In Sherry’s class, we used personification to explore how Olivia’s house and garden might feel about the people who inhabit their world–we ended up with some excellent sad grass and found some great staging moment in the scene when Malvolio receives “Olivia’s” letter. My particular favorites were the bird noises, sneezes (and Monty Python quotes) the statues, trees, and bushes used to cover up the sounds of Toby and Andrew talking.
At MOSAIC, I got the wonderful opportunity to see some of the students’ versions of Shakespeare plays and sonnets–all around brilliance! In addition, we worked on two scenes from Twelfth Night, both of which involved garden snakes, lawn gnomes, and other shenanigans.

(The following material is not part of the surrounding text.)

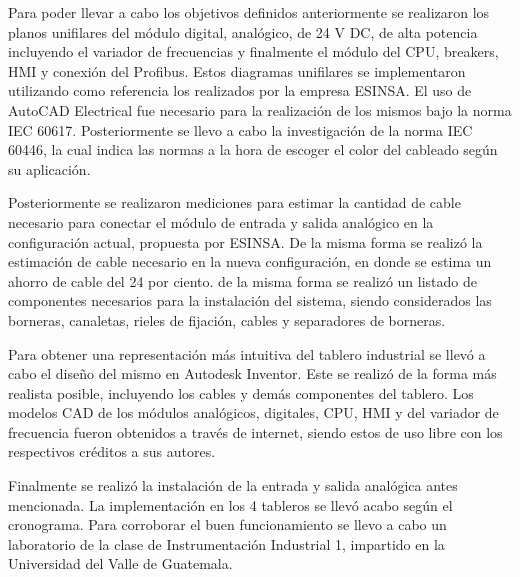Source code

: Para poder llevar a cabo los objetivos definidos anteriormente se realizaron los planos unifilares del módulo digital, analógico, de 24 V DC, de alta potencia incluyendo el variador de frecuencias y finalmente el módulo del CPU, breakers, HMI y conexión del Profibus. Estos diagramas unifilares se implementaron utilizando como referencia los realizados por la empresa ESINSA. El uso de AutoCAD Electrical fue necesario para la realización de los mismos bajo la norma IEC 60617. Posteriormente se llevo a cabo la investigación de la norma IEC 60446, la cual indica las normas a la hora de escoger el color del cableado según su aplicación. 

Posteriormente se realizaron mediciones para estimar la cantidad de cable necesario para conectar el módulo de entrada y salida analógico en la configuración actual, propuesta por ESINSA. De la misma forma se realizó la estimación de cable necesario en la nueva configuración, en donde se estima un ahorro de cable del 24 por ciento. de la misma forma se realizó un listado de componentes necesarios para la instalación del sistema, siendo considerados las borneras, canaletas, rieles de fijación, cables y separadores de borneras. 

Para obtener una representación más intuitiva del tablero industrial se llevó a cabo el diseño del mismo en Autodesk Inventor. Este se realizó de la forma más realista posible, incluyendo los cables y demás componentes del tablero. Los modelos CAD de los módulos analógicos, digitales, CPU, HMI y del variador de frecuencia fueron obtenidos a través de internet, siendo estos de uso libre con los respectivos créditos a sus autores. 

Finalmente se realizó la instalación de la entrada y salida analógica antes mencionada. La implementación en los 4 tableros se llevó acabo según el cronograma. Para corroborar el buen funcionamiento se llevo a cabo un laboratorio de la clase de Instrumentación Industrial 1, impartido en la Universidad del Valle de Guatemala.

Brandi’s class used their story-boarding skills to create a series of tableaus to tell the story of a scene from Twelfth Night. The use of extra students as furniture, a rug, and a huge cake and tankard of ale, were fantastic and whimsical.
Jessica’s classes staged a Maury Povich special called “Malvolio’s Revenge.” The handwriting expert who verified Maria’s handwriting was a particularly dramatic moment! The Maury audiences were so engaged, it was great preparation for Tim Crouch’s interaction with the audience in I, Malvolio.
All around, it’s been a great few weeks, and the post visits have been a really special time for me because you have amazing, compassionate, articulate students who engaged with this piece of artwork on a very deep level. Thank you so much for a great year and I can’t wait to see the Pages publication and exhibit!